### WORK ORDER:
Give back exactly the lines of the material below, starting with the line with "achieved satisfactory results." and going on through the line with "Being able to".

### DATA:
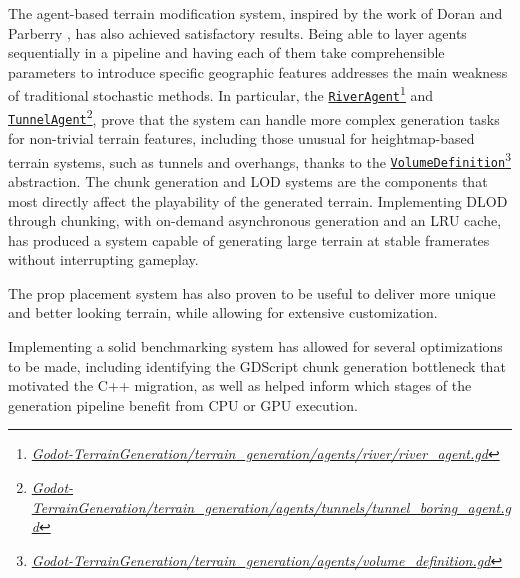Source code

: The agent-based terrain modification system, inspired by the work of Doran and Parberry \cite{Doran:2010:CPT}, has also achieved satisfactory results.
Being able to layer agents sequentially in a pipeline and having each of them take comprehensible parameters to introduce specific geographic features addresses the main weakness of traditional stochastic methods.
In particular, the \href{{https://github.com/fsande/TFG---Eric-Rios/blob/main/Godot-TerrainGeneration/terrain_generation/agents/river/river_agent.gd}}{\texttt{RiverAgent}}\footnote{\href{{https://github.com/fsande/TFG---Eric-Rios/blob/main/Godot-TerrainGeneration/terrain_generation/agents/river/river_agent.gd}}{\textit{Godot-TerrainGeneration/terrain\_generation/agents/river/river\_agent.gd}}} and \href{{https://github.com/fsande/TFG---Eric-Rios/tree/main/Godot-TerrainGeneration/terrain_generation/agents/tunnels}}{\texttt{TunnelAgent}}\footnote{\href{{https://github.com/fsande/TFG---Eric-Rios/tree/main/Godot-TerrainGeneration/terrain_generation/agents/tunnels}}{\textit{Godot-TerrainGeneration/terrain\_generation/agents/tunnels/tunnel\_boring\_agent.gd}}}, prove that the system can handle more complex generation tasks for non-trivial terrain features, including those unusual for heightmap-based terrain systems, such as tunnels and overhangs, thanks to the  \href{{https://github.com/fsande/TFG---Eric-Rios/blob/main/Godot-TerrainGeneration/terrain_generation/agents/volume_definition.gd}}{\texttt{VolumeDefinition}}\footnote{\href{{https://github.com/fsande/TFG---Eric-Rios/blob/main/Godot-TerrainGeneration/terrain_generation/agents/volume_definition.gd}}{\textit{Godot-TerrainGeneration/terrain\_generation/agents/volume\_definition.gd}}} abstraction.
The chunk generation and LOD systems are the components that most directly affect the playability of the generated terrain.
Implementing DLOD through chunking, with on-demand asynchronous generation and an LRU cache, has produced a system capable of generating large terrain at stable framerates without interrupting gameplay.

The prop placement system has also proven to be useful to deliver more unique and better looking terrain, while allowing for extensive customization.

Implementing a solid benchmarking system has allowed for several optimizations to be made, including identifying the GDScript chunk generation bottleneck that motivated the C++ migration, as well as helped inform which stages of the generation pipeline benefit from CPU or GPU execution.

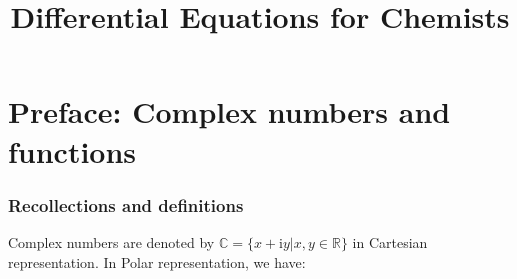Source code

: \documentclass{article}
\newcommand{\mathi}{\mathrm{i}}
\begin{document}
\title{Differential Equations for Chemists}

\maketitle

{\tableofcontents}

\part*{Preface: Complex numbers and functions}

\section*{Recollections and definitions}

Complex numbers are denoted by $\mathbb{C}= \{ x + \mathi y|x, y \in
\mathbb{R} \}$ in Cartesian representation. In Polar representation, we have:

\begin{center}
\end{center}
\end{document}
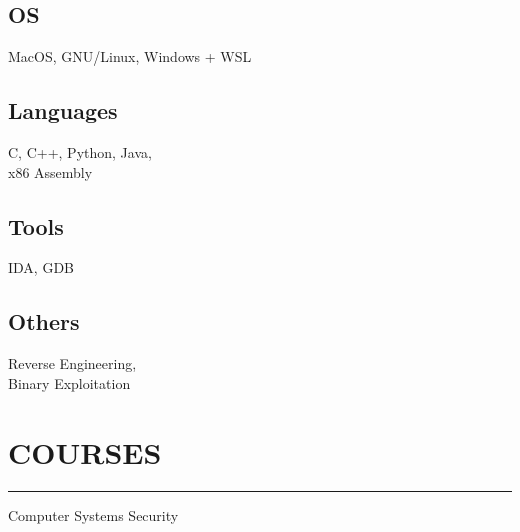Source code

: \begin{minipage}[t]{0.33\textwidth}
    \subsection{OS}
    \noindent MacOS, GNU/Linux, Windows + WSL

    \vspace{6pt}
    \subsection{Languages}
    \noindent C, C++, Python, Java,\\
    x86 Assembly

    \vspace{6pt}
    \subsection{Tools}
    \noindent IDA, GDB

    \vspace{6pt}
    \subsection{Others}
    \noindent Reverse Engineering,\\
    Binary Exploitation


    \section{COURSES}
    \noindent\rule{5cm}{0.4pt}

    \noindent Computer Systems Security\\
    \noindent {}\\

\end{minipage}

%
%

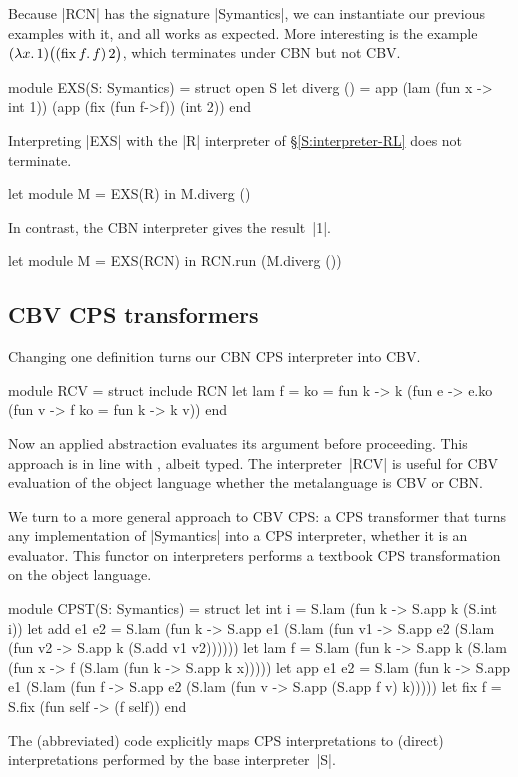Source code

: \documentclass[preprint]{sigplanconf}
\newcommand{\fun}[1]{\mathopen{\lambda\mathord{#1}.\,}}
\newcommand{\fix}[1]{\mathopen{\mathrm{fix\,}\mathord{#1}.\,}}
\begin{document}
Because |RCN| has the signature |Symantics|, we can instantiate our previous
examples with it, and all works as expected.  More interesting
is the example $(\fun{x}1)\bigl((\fix{f}f)\mathinner2\bigr)$, which terminates
under CBN but not CBV\@.
\begin{code}
module EXS(S: Symantics) = struct open S
 let diverg () = app (lam (fun x -> int 1)) 
                  (app (fix (fun f->f)) (int 2))
end
\end{code}
Interpreting |EXS| with the |R| interpreter of
\S\ref{S:interpreter-RL} does not terminate.
\begin{code}
let module M = EXS(R) in M.diverg ()
\end{code}
In contrast, the CBN interpreter gives the result~|1|.
\begin{code}
let module M = EXS(RCN) in RCN.run (M.diverg ())
\end{code}

\subsection{CBV CPS transformers}

Changing one definition turns our CBN CPS interpreter into CBV\@.
\begin{code}
module RCV = struct include RCN
  let lam f = {ko = fun k -> k (fun e ->
    e.ko (fun v -> f {ko = fun k -> k v}))}
end
\end{code}
Now an applied abstraction
evaluates its argument before proceeding. This approach is in
line with , albeit typed. The
interpreter~|RCV| is useful for CBV evaluation of the object language
whether the metalanguage is CBV or CBN\@.

We turn to a more general approach to CBV CPS: a CPS transformer that
turns any implementation of |Symantics| into a CPS interpreter, whether
it is an evaluator.  This functor on interpreters performs a textbook
CPS transformation on the object language.
\begin{code}
module CPST(S: Symantics) = struct
  let int i = S.lam (fun k -> S.app k (S.int i))
  let add e1 e2 = S.lam (fun k ->
    S.app e1 (S.lam (fun v1 ->
    S.app e2 (S.lam (fun v2 ->
    S.app k (S.add v1 v2))))))
  let lam f = S.lam (fun k -> S.app k (S.lam
    (fun x -> f (S.lam (fun k -> S.app k x)))))
  let app e1 e2 = S.lam (fun k -> 
    S.app e1 (S.lam (fun f ->
    S.app e2 (S.lam (fun v ->
    S.app (S.app f v) k)))))
  let fix f = S.fix (fun self -> (f self))
end
\end{code}
The (abbreviated) code explicitly maps CPS interpretations to
(direct) interpretations performed by 
the base interpreter~|S|.
\end{document}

### SOLUTION TO THIS PROBLEM:
: The agent-based terrain modification system, inspired by the work of Doran and Parberry \cite{Doran:2010:CPT}, has also achieved satisfactory results.
Being able to layer agents sequentially in a pipeline and having each of them take comprehensible parameters to introduce specific geographic features addresses the main weakness of traditional stochastic methods.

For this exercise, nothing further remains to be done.